I’m in the middle of creating lesson plans for three introductory legal research classes to be taught to first year students by librarians next month. That’s one reason why there has been a lack of posts in the last couple of weeks, among others. The task is, how can I put it, time consuming. That’s another story.
I thought I’d take a moment this afternoon and wander through Google Scholar to see what literature it contains on the process of legal research. I did the obvious and searched the phrase “legal research.” At about two or three pages into the search I noticed an entry for Land Use, Planning, and Zoning Legal Research Guide: Home by Vicky Gannon at Pace University. The citation came up because the title contains the words “legal research.” I have to admit that I had not expected a libguide to be one of the results in Google Scholar as I had not seen any prior to today. I use Scholar a lot. I mean, a lot.
I decided that I would try and search the word “libguide” all by itself and sure enough there were citations linking to any number of guides mixed in with the scholarly articles about the use of libguides. Many of them were listed as [citation] which linked to an entry in either Bepress or a university commons page that in turn linked to the actual guide. I found this all quite interesting. Scholar apparently can be another vehicle for researchers to get to the intellectual output of a law library staff. My suggestion is for all of you out there to give it a try. Create some sample searches and see what happens. I know I will. This may be another strategy I can use in teaching or advising at the reference desk.
It’s Only A Friday Fun If You Like The Result: Google Wins Again at Second Circuit Over The Book Scanning Project
The Second Circuit handed Google another victory in its battle with the Authors Guild, et al., by upholding the District Court’s determination that its book scanning project is fair use. Here is the Court’s own summary of the decision from the end of the opinion:
In sum, we conclude that: (1) Google’s unauthorized digitizing of copyright-protected works, creation of a search functionality, and display of snippets from those works are non-infringing fair uses. The purpose of the copying is highly transformative, the public display of text is limited, and the revelations do not provide a significant market substitute for the protected aspects of the originals. Google’s commercial nature and profit motivation do not justify denial of fair use. (2) Google’s provision of digitized copies to the libraries that supplied the books, on the understanding that the libraries will use the copies in a manner consistent with the copyright law, also does not constitute infringement. Nor, on this record, is Google a contributory infringer.
The Court relied on its decision in the HathiTrust case for declaring that Google’s scans were transformative. The Court here noted that the libraries did not offer snippet view in local search in comparison to Google. That wasn’t a problem, however, as Google’s snippets were no substitute for a copy of the book. At best a research could determine whether the book would be useful in a research project. That would not be a lost sale necessarily if the researcher rejected using the book in a personal project.
I’m still digesting the opinion and may have more to say about this later. I’ll refer readers to c copy of the opinion on Google Drive as supplied by the Chronicle of Higher Education. I’ll also point to a copy linked in a statement of disappointment in the ruling by the Authors Guild. Note, however, that the Guild links ultimately to copy placed on Google Drive as well (oh the irony). I would also draw your attention to the fact that the link from the Chronicle allows the reader to download the document. The version from the Guild does not offer that option. I’m guessing the Guild is hard-wired in that regard.
The U.S. Copyright Office has issued a new report, Orphan Works And Mass Digitization, which identifies legislative proposals and other considerations to create mechanisms that allow for legal use of orphan works and mass digitization. The report builds on earlier examinations of the issues released in 2006 and 2011.

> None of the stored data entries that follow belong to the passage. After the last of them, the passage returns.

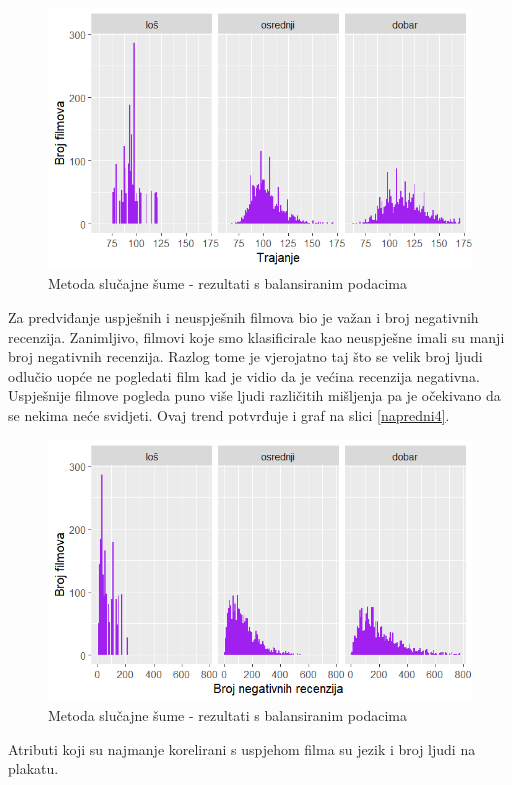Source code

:\begin{figure}[H]
	\centering
	\includegraphics[width=15cm]{../figures/expl/007.png}
	\caption{Metoda slučajne šume - rezultati s balansiranim podacima}
	\label{fig:ml7}
\end{figure}

Za predviđanje uspješnih i neuspješnih filmova bio je važan i broj negativnih recenzija. Zanimljivo, filmovi koje smo klasificirale kao neuspješne imali su manji broj negativnih recenzija. Razlog tome je vjerojatno taj što se velik broj ljudi odlučio uopće ne pogledati film kad je vidio da je većina recenzija negativna. Uspješnije filmove pogleda puno više ljudi različitih mišljenja pa je očekivano da se nekima neće svidjeti. Ovaj trend potvrđuje i graf na slici \ref{napredni4}.

\begin{figure}[H]
	\centering
	\includegraphics[width=15cm]{../figures/expl/008.png}
	\caption{Metoda slučajne šume - rezultati s balansiranim podacima}
	\label{fig:ml8}
\end{figure}

Atributi koji su najmanje korelirani s uspjehom filma su jezik i broj ljudi na plakatu.

\eject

From the Executive Summary:
While the fundamental aspects of orphan works and mass digitization have remained unchanged since the Office’s prior reviews, a number of important domestic and international developments have affected the legal landscape. In the United States, it is difficult to separate the issue of mass digitization from two lawsuits arising out of the Google Books project, in which authors and book publishers have asserted violations of their exclusive rights and Google and libraries have asserted fair use.4 Recent decisions in these cases have magnified the public debate surrounding the costs and benefits arising from digitization projects more generally, and how best to license, except, or otherwise regulate them under the law.
Meanwhile, a growing number of countries have adopted legislative responses to both orphan works and mass digitization, ranging from calibrated exceptions to government licenses to extended collective licensing. And, private entities have developed innovative new copyright information registries and other resources to more efficiently bring rightsholders together with those seeking to use their works.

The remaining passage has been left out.